The Zenith huffed a bit; a bit of humor or a bit of frustration - Caleb couldn’t quite tell. He leaned forward, his fingers laced around his knee, and thought quietly for a moment. Caleb fished out his rolling papers and packet of dokha and set about making a few cigarettes while he waited. Finally, Pyrrhus spoke, slowly, but not in the pained way from when they’d had a few bottles between them that time ago in the hot upper room in Crosscreek. Slow, now, because the words were deliberately chosen.

“It helps me because… it is an avenue of spiritual cleansing I did not know existed. I had been under the impression that I would have to live with feeling the stain of Mistress on my soul for the rest of my life.”

“Could be a long-damned time, eh.” Caleb stuck one of the cigarettes, unlit, in his mouth and put the rest he’d made away into his shirt pocket.

“Mmm.” Pyrrhus hummed agreement. “There’s much more than the physical side of things. Those wounds were healed within six months, at least enough to feel almost normal.” He stretched out one hand and made a fist, the muscles of his forearm flexing and making the dozens of tiny white scars shine in the firelight. “And I knew something was wrong with my mind, knew I needed to speak with someone about it, that it could be healed…”

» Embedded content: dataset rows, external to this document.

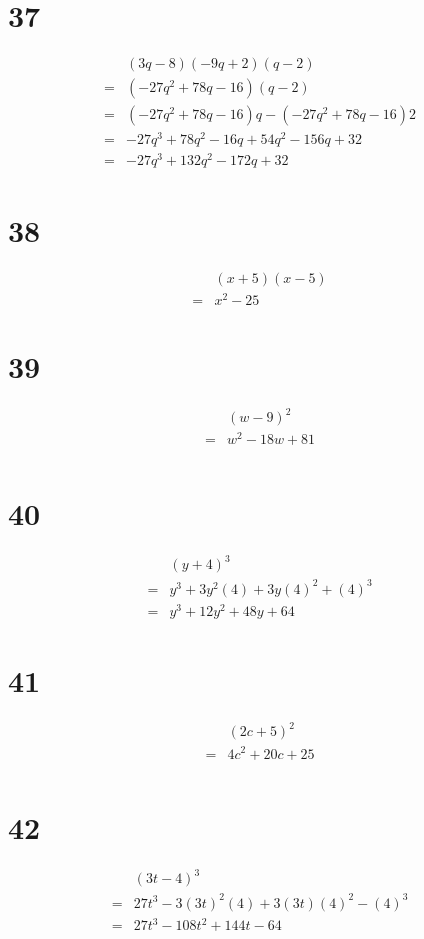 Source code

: \documentclass{article}
\theoremstyle{definition}
\begin{document}
\section*{37}
\[
\begin{array}{rl}
	& (3q-8)(-9q+2)(q-2) \\
=	& (-27q^2+78q-16)(q-2) \\
=	& (-27q^2+78q-16)q-(-27q^2+78q-16)2 \\
=	& -27q^3+78q^2-16q+54q^2-156q+32 \\
=	& -27q^3+132q^2-172q+32
\end{array}
\]

\section*{38}
\[
\begin{array}{rl}
	& (x+5)(x-5) \\
=	& x^2-25
\end{array}
\]

\section*{39}
\[
\begin{array}{rl}
	& (w-9)^2 \\
=	& w^2-18w+81 \\
\end{array}
\]

\section*{40}
\[
\begin{array}{rl}
	& (y+4)^3 \\
=	& y^3+3y^2(4)+3y(4)^2+(4)^3 \\
=	& y^3+12y^2+48y+64
\end{array}
\]

\section*{41}
\[
\begin{array}{rl}
	& (2c+5)^2 \\
=	& 4c^2+20c+25 \\
\end{array}
\]

\section*{42}
\[
\begin{array}{rl}
	& (3t-4)^3 \\
=	& 27t^3-3(3t)^2(4)+3(3t)(4)^2-(4)^3 \\
=	& 27t^3-108t^2+144t-64 \\
\end{array}
\]
\end{document}
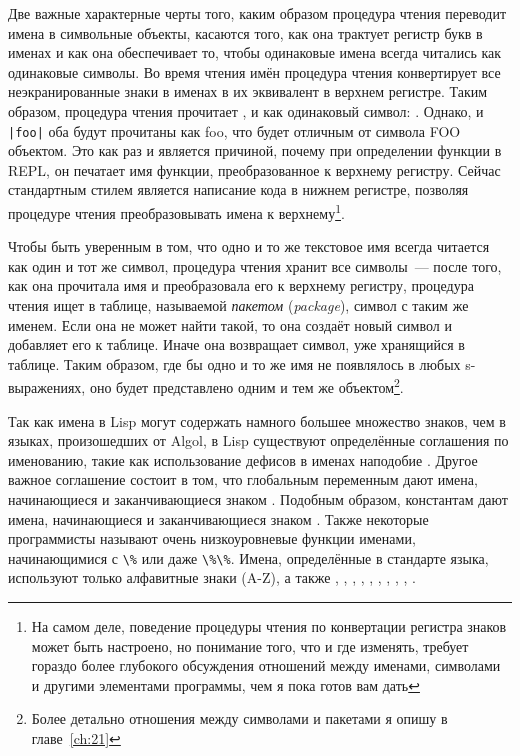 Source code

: Две важные характерные черты того, каким образом процедура чтения переводит имена в
символьные объекты, касаются того, как она трактует регистр букв в именах и как она
обеспечивает то, чтобы одинаковые имена всегда читались как одинаковые символы. Во время
чтения имён процедура чтения конвертирует все неэкранированные знаки в именах в их
эквивалент в верхнем регистре. Таким образом, процедура чтения прочитает ,
 и  как одинаковый символ: . Однако,
 и \lstinline!|foo|! оба 
будут прочитаны как foo, что будет отличным от символа FOO объектом. Это как раз и
является причиной, почему при определении функции в REPL, он печатает имя функции,
преобразованное к верхнему регистру. Сейчас стандартным стилем является написание кода в
нижнем регистре, позволяя процедуре чтения преобразовывать имена к верхнему\footnote{На
  самом деле, поведение процедуры чтения по конвертации регистра знаков может быть
  настроено, но понимание того, что и где изменять, требует гораздо более глубокого
  обсуждения отношений между именами, символами и другими элементами программы, чем
  я пока готов вам дать}.

Чтобы быть уверенным в том, что одно и то же текстовое имя всегда читается как один и тот
же символ, процедура чтения хранит все символы~--- после того, как она прочитала имя и
преобразовала его к верхнему регистру, процедура чтения ищет в таблице, называемой
\textit{пакетом} (\textit{package}), символ с таким же именем. Если она не может найти
такой, то она создаёт новый символ и добавляет его к таблице. Иначе она возвращает символ,
уже хранящийся в таблице. Таким образом, где бы одно и то же имя не появлялось в любых
s-выражениях, оно будет представлено одним и тем же объектом\footnote{Более детально
  отношения между символами и пакетами я опишу в главе~\ref{ch:21}}.

Так как имена в Lisp могут содержать намного большее множество знаков, чем в языках,
произошедших от Algol, в Lisp существуют определённые соглашения по именованию, такие как
использование дефисов в именах наподобие . Другое важное соглашение
состоит в том, что глобальным переменным дают имена, начинающиеся и заканчивающиеся знаком
\code{*}. Подобным образом, константам дают имена, начинающиеся и заканчивающиеся знаком
\code{+}. Также некоторые программисты называют очень низкоуровневые функции именами,
начинающимися с \lstinline!\%! или даже \lstinline!\%\%!. Имена, определённые в стандарте
языка, используют только алфавитные знаки (A-Z), а также \code{*}, \code{+}, \code{-},
\code{/}, , , \code{<}, \code{=}, \code{>}, \code{\&}.

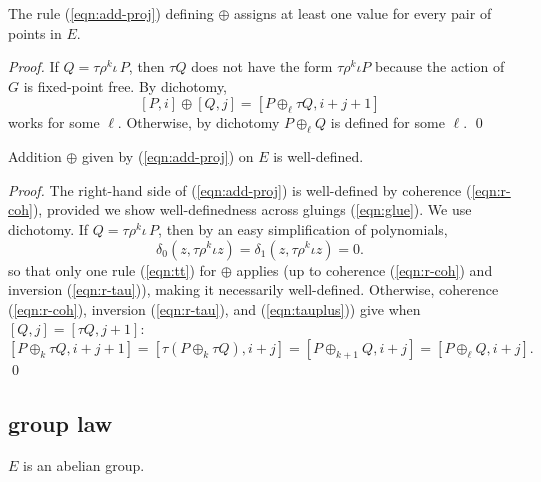 \documentclass{llncs}
\begin{document}
\begin{lemma}[covering]\label{lemma:cov} 
  The rule (\ref{eqn:add-proj}) defining
  $\oplus$ assigns at least one value for every pair of points in $E$.
\end{lemma}

\begin{proof} If $Q=\tau \rho^k \iota\,P$, then $\tau Q$ does not have
  the form $\tau\rho^k\iota P$ because the action of $G$ is
  fixed-point free.  By dichotomy,
\begin{equation}\label{eqn:tt}
[P,i]\oplus [Q,j] = [P\oplus_\ell \tau Q,i+j+1]
\end{equation}
works for some $\ell$.  Otherwise, by dichotomy $P\oplus_\ell Q$ is
defined for some $\ell$.
\qed\end{proof}

\begin{lemma} Addition $\oplus$ given by
  (\ref{eqn:add-proj}) on $E$ is well-defined.
\end{lemma}

\begin{proof}
  The right-hand side of (\ref{eqn:add-proj}) is well-defined by
  coherence (\ref{eqn:r-coh}), provided we show well-definedness
  across gluings (\ref{eqn:glue}).  We use dichotomy.  If $Q=\tau
  \rho^k \iota\,P$, then by an easy simplification of polynomials,
\[
\delta_0(z,\tau\rho^k\iota z)=\delta_1(z,\tau\rho^k\iota z)=0.
\]
so that only one rule (\ref{eqn:tt}) for $\oplus$ applies (up to
coherence (\ref{eqn:r-coh}) and inversion (\ref{eqn:r-tau})), making
it necessarily well-defined.  Otherwise, coherence (\ref{eqn:r-coh}),
inversion (\ref{eqn:r-tau}), and (\ref{eqn:tauplus})) give when
$[Q,j]=[\tau Q,j+1]$:
 \[ 
[P\oplus_k \tau Q,i+j+1]=[\tau(P\oplus_k \tau Q),i+j] =
 [P\oplus_{k+1} Q,i+j] = [P\oplus_\ell Q,i+j].
\]
\qed\end{proof}

\subsection{group law}

\begin{theorem}\label{thm:proj-group}  $E$ is an abelian group.
\end{theorem}
\end{document}

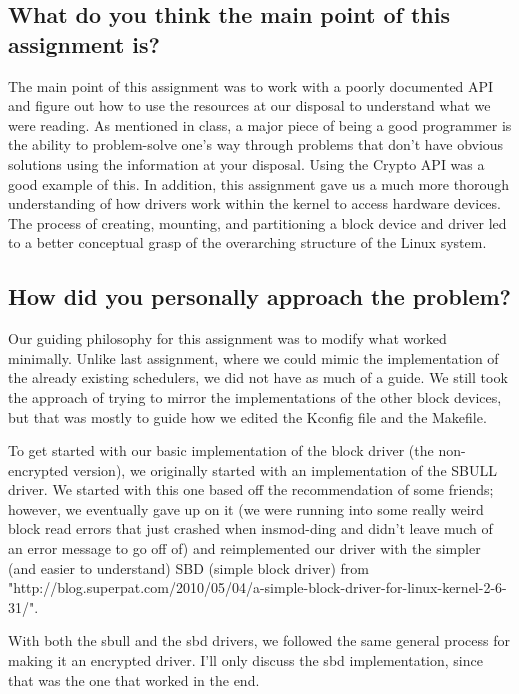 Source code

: \documentclass[letterpaper,10pt,titlepage]{article}
\begin{document}
\subsection{What do you think the main point of this assignment is?}
The main point of this assignment was to work with a poorly documented API and figure out how to use the resources at our disposal to understand what we were reading.
As mentioned in class, a major piece of being a good programmer is the ability to problem-solve one's way through problems that don't have obvious solutions using the information at your disposal.
Using the Crypto API was a good example of this.
In addition, this assignment gave us a much more thorough understanding of how drivers work within the kernel to access hardware devices.
The process of creating, mounting, and partitioning a block device and driver led to a better conceptual grasp of the overarching structure of the Linux system.

\subsection{How did you personally approach the problem?}
Our guiding philosophy for this assignment was to modify what worked minimally. 
Unlike last assignment, where we could mimic the implementation of the already existing schedulers, we did not have as much of a guide. 
We still took the approach of trying to mirror the implementations of the other block devices, but that was mostly to guide how we edited the Kconfig file and the Makefile. 

To get started with our basic implementation of the block driver (the non-encrypted version), we originally started with an implementation of the SBULL driver. 
We started with this one based off the recommendation of some friends; however, we eventually gave up on it (we were running into some really weird block read errors that just crashed when insmod-ding and didn't leave much of an error message to go off of) and reimplemented our driver with the simpler (and easier to understand) SBD (simple block driver) from "http://blog.superpat.com/2010/05/04/a-simple-block-driver-for-linux-kernel-2-6-31/". 

With both the sbull and the sbd drivers, we followed the same general process for making it an encrypted driver. 
I'll only discuss the sbd implementation, since that was the one that worked in the end.
\end{document}
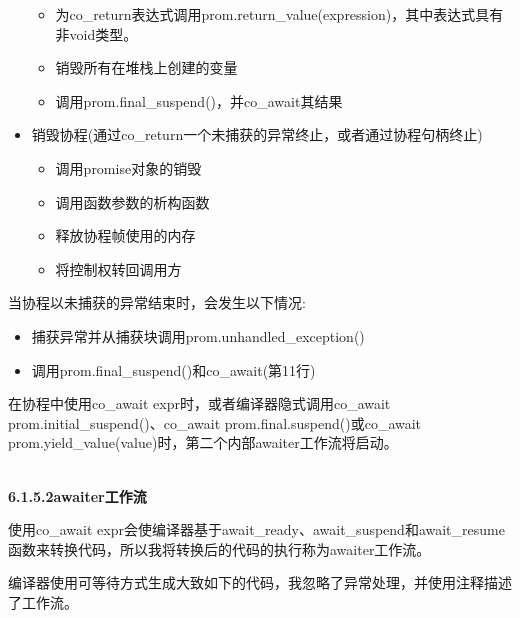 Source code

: \begin{itemize}
\begin{itemize}
\item 
为co\_return表达式调用prom.return\_value(expression)，其中表达式具有非void类型。

\item 
销毁所有在堆栈上创建的变量

\item 
调用prom.final\_suspend()，并co\_await其结果
\end{itemize}

\item 
销毁协程(通过co\_return一个未捕获的异常终止，或者通过协程句柄终止)
\begin{itemize}
\item 
调用promise对象的销毁

\item 
调用函数参数的析构函数

\item 
释放协程帧使用的内存

\item 
将控制权转回调用方
\end{itemize}
\end{itemize}

当协程以未捕获的异常结束时，会发生以下情况:

\begin{itemize}
\item 
捕获异常并从捕获块调用prom.unhandled\_exception()

\item 
调用prom.final\_suspend()和co\_await(第11行)
\end{itemize}

在协程中使用co\_await expr时，或者编译器隐式调用co\_await prom.initial\_suspend()、co\_await prom.final.suspend()或co\_await prom.yield\_value(value)时，第二个内部awaiter工作流将启动。

\hspace*{\fill} \\ %
\noindent
\textbf{6.1.5.2\hspace{0.2cm}awaiter工作流}

使用co\_await expr会使编译器基于await\_ready、await\_suspend和await\_resume函数来转换代码，所以我将转换后的代码的执行称为awaiter工作流。

编译器使用可等待方式生成大致如下的代码，我忽略了异常处理，并使用注释描述了工作流。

He paused again, gathering his thoughts, and Caleb stayed quiet. The fire crackled and spit sparks on hidden pockets of resin, the horses swished tails and farther out night-active birds and insects sang into the dark. The glow of the Pole of Fire to the south was barely visible over the lip of the canyon. It felt peaceful finally, though Caleb was well aware there were always things waiting in the night. The guns hung heavy at his belt, just in case.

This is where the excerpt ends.